[WORK REQUIRED] Pull out of the data below the stretch of lines bounded by the one containing "<!-- <details>" and the one containing "- paste the", both bounds included, unchanged.

++++++++

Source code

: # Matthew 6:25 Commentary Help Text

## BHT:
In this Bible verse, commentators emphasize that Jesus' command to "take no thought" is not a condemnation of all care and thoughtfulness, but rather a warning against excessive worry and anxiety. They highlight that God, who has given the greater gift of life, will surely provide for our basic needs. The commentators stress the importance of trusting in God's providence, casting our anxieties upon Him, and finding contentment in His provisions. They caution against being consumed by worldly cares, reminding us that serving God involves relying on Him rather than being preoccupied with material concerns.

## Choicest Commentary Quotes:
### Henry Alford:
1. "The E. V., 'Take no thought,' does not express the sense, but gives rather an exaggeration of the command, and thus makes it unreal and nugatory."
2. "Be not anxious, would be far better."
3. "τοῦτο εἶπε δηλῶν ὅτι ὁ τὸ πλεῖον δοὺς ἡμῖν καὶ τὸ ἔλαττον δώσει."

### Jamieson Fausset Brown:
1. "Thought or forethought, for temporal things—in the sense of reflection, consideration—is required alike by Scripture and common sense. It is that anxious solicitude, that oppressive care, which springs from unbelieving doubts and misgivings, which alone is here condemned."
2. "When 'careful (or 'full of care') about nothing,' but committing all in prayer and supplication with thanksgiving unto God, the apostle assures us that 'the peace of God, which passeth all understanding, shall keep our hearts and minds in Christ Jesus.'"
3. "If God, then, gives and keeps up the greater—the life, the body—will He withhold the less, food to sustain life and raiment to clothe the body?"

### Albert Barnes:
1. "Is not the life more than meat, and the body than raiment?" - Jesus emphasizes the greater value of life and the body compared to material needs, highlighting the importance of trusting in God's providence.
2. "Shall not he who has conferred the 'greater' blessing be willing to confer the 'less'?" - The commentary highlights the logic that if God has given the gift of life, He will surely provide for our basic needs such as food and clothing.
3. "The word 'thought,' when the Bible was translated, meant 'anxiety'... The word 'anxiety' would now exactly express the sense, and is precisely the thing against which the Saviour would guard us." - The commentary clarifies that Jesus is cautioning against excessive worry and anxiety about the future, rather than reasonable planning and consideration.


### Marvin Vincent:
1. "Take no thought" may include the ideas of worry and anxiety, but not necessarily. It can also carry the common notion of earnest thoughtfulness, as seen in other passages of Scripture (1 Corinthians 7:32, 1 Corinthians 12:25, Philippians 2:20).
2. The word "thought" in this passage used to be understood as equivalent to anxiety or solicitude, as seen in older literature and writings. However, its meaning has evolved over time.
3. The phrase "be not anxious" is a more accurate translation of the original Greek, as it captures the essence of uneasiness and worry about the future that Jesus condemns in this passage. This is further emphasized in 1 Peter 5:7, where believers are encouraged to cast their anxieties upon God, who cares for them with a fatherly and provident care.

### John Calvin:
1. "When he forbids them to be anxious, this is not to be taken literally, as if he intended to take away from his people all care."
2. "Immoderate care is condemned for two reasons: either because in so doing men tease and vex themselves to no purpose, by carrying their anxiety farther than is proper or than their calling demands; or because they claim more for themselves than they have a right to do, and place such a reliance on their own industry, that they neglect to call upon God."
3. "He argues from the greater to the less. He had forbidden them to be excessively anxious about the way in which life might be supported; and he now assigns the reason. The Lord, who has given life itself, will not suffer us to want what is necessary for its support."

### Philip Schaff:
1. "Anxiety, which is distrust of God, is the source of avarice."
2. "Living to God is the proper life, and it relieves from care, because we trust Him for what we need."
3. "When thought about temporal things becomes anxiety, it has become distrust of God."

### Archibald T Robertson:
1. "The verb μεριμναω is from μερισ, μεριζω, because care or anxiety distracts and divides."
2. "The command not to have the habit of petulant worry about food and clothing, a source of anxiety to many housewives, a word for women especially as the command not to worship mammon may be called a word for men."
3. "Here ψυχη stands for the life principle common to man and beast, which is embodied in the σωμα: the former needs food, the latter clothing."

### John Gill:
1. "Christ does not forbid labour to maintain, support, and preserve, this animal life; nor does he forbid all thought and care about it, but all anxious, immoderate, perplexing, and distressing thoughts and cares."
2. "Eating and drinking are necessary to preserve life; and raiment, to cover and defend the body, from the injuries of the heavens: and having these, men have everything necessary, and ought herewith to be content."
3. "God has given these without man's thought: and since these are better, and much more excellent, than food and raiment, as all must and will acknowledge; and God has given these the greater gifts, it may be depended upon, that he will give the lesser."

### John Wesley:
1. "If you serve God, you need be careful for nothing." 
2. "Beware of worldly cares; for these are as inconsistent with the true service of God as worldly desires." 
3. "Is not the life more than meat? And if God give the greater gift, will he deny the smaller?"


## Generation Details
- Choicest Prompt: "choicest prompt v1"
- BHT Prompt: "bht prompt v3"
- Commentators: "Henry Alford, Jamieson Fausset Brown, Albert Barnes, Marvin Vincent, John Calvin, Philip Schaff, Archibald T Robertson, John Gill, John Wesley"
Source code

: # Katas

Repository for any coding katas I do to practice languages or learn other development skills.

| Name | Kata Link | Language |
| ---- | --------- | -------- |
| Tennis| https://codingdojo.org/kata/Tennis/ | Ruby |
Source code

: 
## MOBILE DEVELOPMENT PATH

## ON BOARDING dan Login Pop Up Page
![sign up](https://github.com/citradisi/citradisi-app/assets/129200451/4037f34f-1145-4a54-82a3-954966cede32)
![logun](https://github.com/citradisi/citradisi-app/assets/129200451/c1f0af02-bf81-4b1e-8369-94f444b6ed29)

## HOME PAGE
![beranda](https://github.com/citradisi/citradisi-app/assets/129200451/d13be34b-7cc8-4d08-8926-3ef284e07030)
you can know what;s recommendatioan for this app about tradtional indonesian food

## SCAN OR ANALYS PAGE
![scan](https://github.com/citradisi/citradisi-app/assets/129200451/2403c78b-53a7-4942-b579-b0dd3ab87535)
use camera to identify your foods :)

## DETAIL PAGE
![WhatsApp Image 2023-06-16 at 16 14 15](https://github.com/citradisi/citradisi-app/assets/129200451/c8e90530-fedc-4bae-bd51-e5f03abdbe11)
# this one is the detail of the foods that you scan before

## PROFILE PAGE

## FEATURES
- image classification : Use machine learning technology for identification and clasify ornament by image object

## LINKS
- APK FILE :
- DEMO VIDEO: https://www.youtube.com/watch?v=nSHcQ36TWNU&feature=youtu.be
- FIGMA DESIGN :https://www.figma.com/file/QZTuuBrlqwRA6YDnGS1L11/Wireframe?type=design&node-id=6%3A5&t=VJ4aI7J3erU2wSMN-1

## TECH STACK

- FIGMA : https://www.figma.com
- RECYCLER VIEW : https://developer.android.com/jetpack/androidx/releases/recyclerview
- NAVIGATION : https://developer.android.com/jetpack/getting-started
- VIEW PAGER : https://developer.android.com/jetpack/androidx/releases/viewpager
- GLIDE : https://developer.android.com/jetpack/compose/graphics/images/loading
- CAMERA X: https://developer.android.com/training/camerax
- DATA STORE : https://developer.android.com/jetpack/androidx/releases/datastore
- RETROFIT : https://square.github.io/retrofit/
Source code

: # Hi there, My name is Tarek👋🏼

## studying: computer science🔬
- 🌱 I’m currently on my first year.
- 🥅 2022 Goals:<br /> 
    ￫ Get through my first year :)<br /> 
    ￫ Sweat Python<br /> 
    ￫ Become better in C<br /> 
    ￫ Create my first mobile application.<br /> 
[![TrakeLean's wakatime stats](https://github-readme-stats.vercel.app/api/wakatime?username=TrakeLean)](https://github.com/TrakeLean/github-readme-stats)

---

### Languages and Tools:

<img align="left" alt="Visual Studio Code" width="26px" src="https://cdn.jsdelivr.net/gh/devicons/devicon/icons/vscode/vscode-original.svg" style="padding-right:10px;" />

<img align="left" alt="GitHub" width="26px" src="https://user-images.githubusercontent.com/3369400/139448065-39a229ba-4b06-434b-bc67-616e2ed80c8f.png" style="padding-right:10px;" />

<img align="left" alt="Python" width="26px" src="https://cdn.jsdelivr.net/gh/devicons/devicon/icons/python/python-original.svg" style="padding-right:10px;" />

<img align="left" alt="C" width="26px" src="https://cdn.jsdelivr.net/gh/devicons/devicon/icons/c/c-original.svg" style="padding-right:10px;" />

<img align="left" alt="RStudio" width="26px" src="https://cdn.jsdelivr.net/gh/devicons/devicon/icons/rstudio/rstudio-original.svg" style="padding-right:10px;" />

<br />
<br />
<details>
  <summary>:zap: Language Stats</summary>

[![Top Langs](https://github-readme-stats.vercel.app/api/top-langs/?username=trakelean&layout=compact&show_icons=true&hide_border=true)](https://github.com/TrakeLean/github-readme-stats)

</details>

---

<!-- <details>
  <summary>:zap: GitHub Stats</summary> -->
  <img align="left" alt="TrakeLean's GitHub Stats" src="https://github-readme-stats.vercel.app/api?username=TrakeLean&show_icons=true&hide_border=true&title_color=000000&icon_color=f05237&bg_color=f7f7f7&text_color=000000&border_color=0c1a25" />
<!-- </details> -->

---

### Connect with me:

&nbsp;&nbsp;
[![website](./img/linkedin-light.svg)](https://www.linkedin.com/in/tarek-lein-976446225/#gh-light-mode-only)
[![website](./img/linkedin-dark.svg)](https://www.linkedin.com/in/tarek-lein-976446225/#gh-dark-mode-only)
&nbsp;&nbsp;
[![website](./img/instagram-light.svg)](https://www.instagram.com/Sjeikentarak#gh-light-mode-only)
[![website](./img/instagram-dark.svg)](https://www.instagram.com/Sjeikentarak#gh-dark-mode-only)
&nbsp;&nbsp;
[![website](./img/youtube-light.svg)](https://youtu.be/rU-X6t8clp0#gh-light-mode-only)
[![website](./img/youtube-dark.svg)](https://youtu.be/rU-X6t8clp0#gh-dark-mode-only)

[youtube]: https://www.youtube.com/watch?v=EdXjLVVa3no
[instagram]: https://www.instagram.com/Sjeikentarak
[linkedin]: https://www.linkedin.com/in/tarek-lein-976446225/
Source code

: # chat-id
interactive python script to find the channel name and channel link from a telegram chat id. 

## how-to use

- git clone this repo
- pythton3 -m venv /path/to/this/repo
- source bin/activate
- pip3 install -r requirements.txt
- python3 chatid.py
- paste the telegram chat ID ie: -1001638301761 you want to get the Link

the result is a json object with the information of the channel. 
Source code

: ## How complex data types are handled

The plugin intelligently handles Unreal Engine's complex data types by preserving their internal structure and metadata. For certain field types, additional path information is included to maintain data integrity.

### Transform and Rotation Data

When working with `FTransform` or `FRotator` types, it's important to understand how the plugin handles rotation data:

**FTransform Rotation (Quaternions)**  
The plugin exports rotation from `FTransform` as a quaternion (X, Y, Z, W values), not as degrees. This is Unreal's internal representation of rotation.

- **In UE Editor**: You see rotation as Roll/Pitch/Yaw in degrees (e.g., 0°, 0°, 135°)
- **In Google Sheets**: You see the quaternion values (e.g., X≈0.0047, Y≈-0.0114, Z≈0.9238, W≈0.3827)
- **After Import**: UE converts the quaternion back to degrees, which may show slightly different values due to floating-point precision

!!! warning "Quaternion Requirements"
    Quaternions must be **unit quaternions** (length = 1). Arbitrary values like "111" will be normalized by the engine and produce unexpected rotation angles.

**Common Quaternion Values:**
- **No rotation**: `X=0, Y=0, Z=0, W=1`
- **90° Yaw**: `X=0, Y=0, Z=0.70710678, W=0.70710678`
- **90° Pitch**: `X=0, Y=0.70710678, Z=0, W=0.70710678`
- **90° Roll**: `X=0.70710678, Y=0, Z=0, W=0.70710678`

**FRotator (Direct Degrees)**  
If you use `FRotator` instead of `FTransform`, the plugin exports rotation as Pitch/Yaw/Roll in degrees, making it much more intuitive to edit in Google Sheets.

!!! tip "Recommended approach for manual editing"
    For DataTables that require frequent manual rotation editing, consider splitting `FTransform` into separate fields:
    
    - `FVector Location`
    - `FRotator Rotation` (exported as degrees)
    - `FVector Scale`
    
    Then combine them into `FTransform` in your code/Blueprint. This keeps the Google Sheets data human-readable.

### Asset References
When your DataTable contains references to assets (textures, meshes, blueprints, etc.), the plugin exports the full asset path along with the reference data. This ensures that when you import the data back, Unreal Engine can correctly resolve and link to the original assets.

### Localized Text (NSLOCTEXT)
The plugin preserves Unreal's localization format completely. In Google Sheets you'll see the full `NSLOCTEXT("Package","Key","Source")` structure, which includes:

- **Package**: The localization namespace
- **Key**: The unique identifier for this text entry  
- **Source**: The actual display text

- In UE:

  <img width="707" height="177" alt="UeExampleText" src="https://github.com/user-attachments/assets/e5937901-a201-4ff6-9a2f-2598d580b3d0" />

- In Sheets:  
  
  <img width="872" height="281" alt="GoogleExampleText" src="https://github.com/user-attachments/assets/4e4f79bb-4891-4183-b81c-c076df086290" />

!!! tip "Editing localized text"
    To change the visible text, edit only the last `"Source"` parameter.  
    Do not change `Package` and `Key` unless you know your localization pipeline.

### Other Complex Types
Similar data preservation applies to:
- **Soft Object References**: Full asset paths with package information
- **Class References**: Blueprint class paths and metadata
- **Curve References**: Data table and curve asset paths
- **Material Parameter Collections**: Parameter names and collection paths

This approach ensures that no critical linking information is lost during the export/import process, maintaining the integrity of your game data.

++++++++

[OUTPUT BELOW]
<!-- <details>
  <summary>:zap: GitHub Stats</summary> -->
  <img align="left" alt="TrakeLean's GitHub Stats" src="https://github-readme-stats.vercel.app/api?username=TrakeLean&show_icons=true&hide_border=true&title_color=000000&icon_color=f05237&bg_color=f7f7f7&text_color=000000&border_color=0c1a25" />
<!-- </details> -->

---

### Connect with me:

&nbsp;&nbsp;
[![website](./img/linkedin-light.svg)](https://www.linkedin.com/in/tarek-lein-976446225/#gh-light-mode-only)
[![website](./img/linkedin-dark.svg)](https://www.linkedin.com/in/tarek-lein-976446225/#gh-dark-mode-only)
&nbsp;&nbsp;
[![website](./img/instagram-light.svg)](https://www.instagram.com/Sjeikentarak#gh-light-mode-only)
[![website](./img/instagram-dark.svg)](https://www.instagram.com/Sjeikentarak#gh-dark-mode-only)
&nbsp;&nbsp;
[![website](./img/youtube-light.svg)](https://youtu.be/rU-X6t8clp0#gh-light-mode-only)
[![website](./img/youtube-dark.svg)](https://youtu.be/rU-X6t8clp0#gh-dark-mode-only)

[youtube]: https://www.youtube.com/watch?v=EdXjLVVa3no
[instagram]: https://www.instagram.com/Sjeikentarak
[linkedin]: https://www.linkedin.com/in/tarek-lein-976446225/
Source code

: # chat-id
interactive python script to find the channel name and channel link from a telegram chat id. 

## how-to use

- git clone this repo
- pythton3 -m venv /path/to/this/repo
- source bin/activate
- pip3 install -r requirements.txt
- python3 chatid.py
- paste the telegram chat ID ie: -1001638301761 you want to get the Link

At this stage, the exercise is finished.